GitHub - NavodPeiris/grizzlars: High-performance DataFrame library written in C++ with Python bindings.

7 min read Original article ↗

A Python DataFrame library backed by a multithreaded C++ engine — built for speed.

More than 6x less memory consumed on loading large CSVs compared to polars

grizzlars wraps DataFrame, a high-performance C++ DataFrame, with a clean Python API. Columns are stored as typed std::vector<T> buffers — no GIL-bound Python object overhead. Sort, filter, groupby, join, and aggregate operations run in parallel across all CPU cores automatically.


Installation

Requires Python 3.10 or higher


Quick Start

import grizzlars as gl

df = gl.DataFrame({
  "symbol": ["AAPL", "GOOGL", "MSFT", "AMZN", "META"],
  "price":  [189.3,  175.1,   415.2,  185.0,  502.7],
  "volume": [52_000_000, 18_000_000, 22_000_000, 31_000_000, 14_000_000],
  "active": [True, True, True, False, True],
})

print(df)
# Load from CSV
df = gl.read_csv("prices.csv")

Column Types

Python / NumPy type grizzlars type C++ storage
float / float64 "double" std::vector<double>
int / int64 "int64" std::vector<int64_t>
bool "bool" std::vector<bool>
str "string" std::vector<std::string>

The index is always uint64 and defaults to 0..N-1.


API Reference

I/O

grizzlars.read_csv(path, index_col=None, dtype=None)
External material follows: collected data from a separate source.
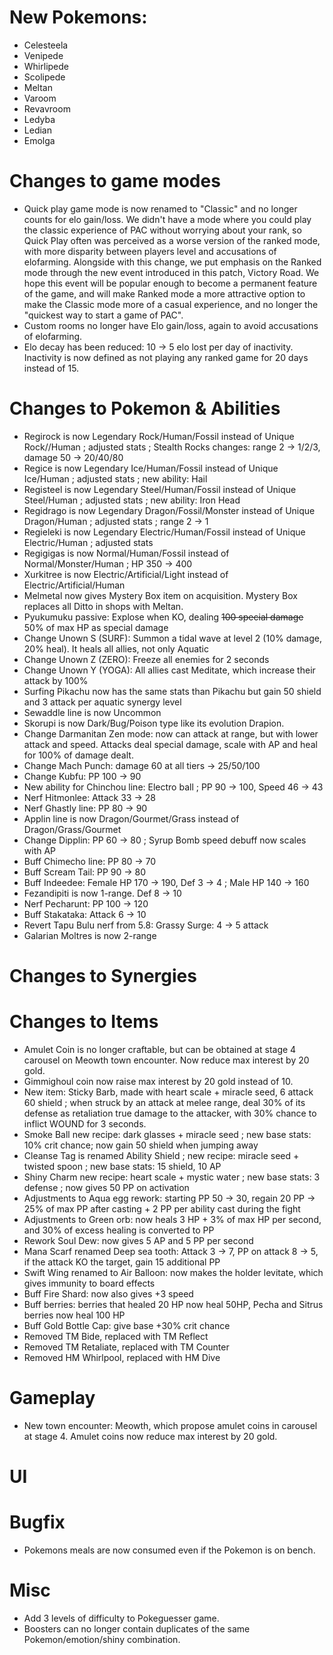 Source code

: # New Pokemons:

- Celesteela
- Venipede
- Whirlipede
- Scolipede
- Meltan
- Varoom
- Revavroom
- Ledyba
- Ledian
- Emolga

# Changes to game modes

- Quick play game mode is now renamed to "Classic" and no longer counts for elo gain/loss. We didn't have a mode where you could play the classic experience of PAC without worrying about your rank, so Quick Play often was perceived as a worse version of the ranked mode, with more disparity between players level and accusations of elofarming. Alongside with this change, we put emphasis on the Ranked mode through the new event introduced in this patch, Victory Road. We hope this event will be popular enough to become a permanent feature of the game, and will make Ranked mode a more attractive option to make the Classic mode more of a casual experience, and no longer the "quickest way to start a game of PAC".
- Custom rooms no longer have Elo gain/loss, again to avoid accusations of elofarming.
- Elo decay has been reduced: 10 → 5 elo lost per day of inactivity. Inactivity is now defined as not playing any ranked game for 20 days instead of 15.

# Changes to Pokemon & Abilities

- Regirock is now Legendary Rock/Human/Fossil instead of Unique Rock//Human ; adjusted stats ; Stealth Rocks changes: range 2 → 1/2/3, damage 50 → 20/40/80
- Regice is now Legendary Ice/Human/Fossil instead of Unique Ice/Human ; adjusted stats ; new ability: Hail
- Registeel is now Legendary Steel/Human/Fossil instead of Unique Steel/Human ; adjusted stats ; new ability: Iron Head
- Regidrago is now Legendary Dragon/Fossil/Monster instead of Unique Dragon/Human ; adjusted stats ; range 2 → 1
- Regieleki is now Legendary Electric/Human/Fossil instead of Unique Electric/Human ; adjusted stats
- Regigigas is now Normal/Human/Fossil instead of Normal/Monster/Human ; HP 350 → 400
- Xurkitree is now Electric/Artificial/Light instead of Electric/Artificial/Human
- Melmetal now gives Mystery Box item on acquisition. Mystery Box replaces all Ditto in shops with Meltan.
- Pyukumuku passive: Explose when KO, dealing ~~100 special damage~~ 50% of max HP as special damage
- Change Unown S (SURF): Summon a tidal wave at level 2 (10% damage, 20% heal). It heals all allies, not only Aquatic
- Change Unown Z (ZERO): Freeze all enemies for 2 seconds
- Change Unown Y (YOGA): All allies cast Meditate, which increase their attack by 100%
- Surfing Pikachu now has the same stats than Pikachu but gain 50 shield and 3 attack per aquatic synergy level
- Sewaddle line is now Uncommon
- Skorupi is now Dark/Bug/Poison type like its evolution Drapion.
- Change Darmanitan Zen mode: now can attack at range, but with lower attack and speed. Attacks deal special damage, scale with AP and heal for 100% of damage dealt.
- Change Mach Punch: damage 60 at all tiers → 25/50/100
- Change Kubfu: PP 100 → 90
- New ability for Chinchou line: Electro ball ; PP 90 → 100, Speed 46 → 43
- Nerf Hitmonlee: Attack 33 → 28
- Nerf Ghastly line: PP 80 → 90
- Applin line is now Dragon/Gourmet/Grass instead of Dragon/Grass/Gourmet
- Change Dipplin: PP 60 → 80 ; Syrup Bomb speed debuff now scales with AP
- Buff Chimecho line: PP 80 → 70
- Buff Scream Tail: PP 90 → 80
- Buff Indeedee: Female HP 170 → 190, Def 3 → 4 ; Male HP 140 → 160
- Fezandipiti is now 1-range. Def 8 → 10
- Nerf Pecharunt: PP 100 → 120
- Buff Stakataka: Attack 6 → 10
- Revert Tapu Bulu nerf from 5.8: Grassy Surge: 4 → 5 attack
- Galarian Moltres is now 2-range

# Changes to Synergies

# Changes to Items

- Amulet Coin is no longer craftable, but can be obtained at stage 4 carousel on Meowth town encounter. Now reduce max interest by 20 gold.
- Gimmighoul coin now raise max interest by 20 gold instead of 10.
- New item: Sticky Barb, made with heart scale + miracle seed, 6 attack 60 shield ; when struck by an attack at melee range, deal 30% of its defense as retaliation true damage to the attacker, with 30% chance to inflict WOUND for 3 seconds.
- Smoke Ball new recipe: dark glasses + miracle seed ; new base stats: 10% crit chance; now gain 50 shield when jumping away
- Cleanse Tag is renamed Ability Shield ; new recipe: miracle seed + twisted spoon ; new base stats: 15 shield, 10 AP
- Shiny Charm new recipe: heart scale + mystic water ; new base stats: 3 defense ; now gives 50 PP on activation
- Adjustments to Aqua egg rework: starting PP 50 → 30, regain 20 PP → 25% of max PP after casting + 2 PP per ability cast during the fight
- Adjustments to Green orb: now heals 3 HP + 3% of max HP per second, and 30% of excess healing is converted to PP
- Rework Soul Dew: now gives 5 AP and 5 PP per second
- Mana Scarf renamed Deep sea tooth: Attack 3 → 7, PP on attack 8 → 5, if the attack KO the target, gain 15 additional PP
- Swift Wing renamed to Air Balloon: now makes the holder levitate, which gives immunity to board effects
- Buff Fire Shard: now also gives +3 speed
- Buff berries: berries that healed 20 HP now heal 50HP, Pecha and Sitrus berries now heal 100 HP
- Buff Gold Bottle Cap: give base +30% crit chance
- Removed TM Bide, replaced with TM Reflect
- Removed TM Retaliate, replaced with TM Counter
- Removed HM Whirlpool, replaced with HM Dive

# Gameplay

- New town encounter: Meowth, which propose amulet coins in carousel at stage 4. Amulet coins now reduce max interest by 20 gold.

# UI

# Bugfix

- Pokemons meals are now consumed even if the Pokemon is on bench.

# Misc

- Add 3 levels of difficulty to Pokeguesser game.
- Boosters can no longer contain duplicates of the same Pokemon/emotion/shiny combination. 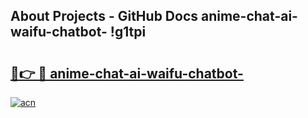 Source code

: ## About Projects - GitHub Docs anime-chat-ai-waifu-chatbot- !g1tpi

# <h2><a href="https://andorid.site?title=anime-chat-ai-waifu-chatbot-&ref=14PRO">🔗👉 🔴 anime-chat-ai-waifu-chatbot-</a></h2>

[![acn](https://github.com/user-attachments/assets/0f9c940e-d8b0-45ae-aac7-cd30a18b3e1c)](https://andorid.site?title=anime-chat-ai-waifu-chatbot-&ref=14PRO)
Read a CSV file into a DataFrame. Uses a multithreaded native C++ reader by default.

df = gl.read_csv("data.csv")

# Promote a column to the index
df = gl.read_csv("data.csv", index_col="Id")

# Force a column to a specific type (triggers slower Python fallback)
df = gl.read_csv("data.csv", dtype={"code": str})

df.to_csv(path, index=True)

Write the DataFrame to a CSV file.

df.to_csv("output.csv")
df.to_csv("output.csv", index=False)  # omit index column

Construction

grizzlars.DataFrame(data=None, index=None)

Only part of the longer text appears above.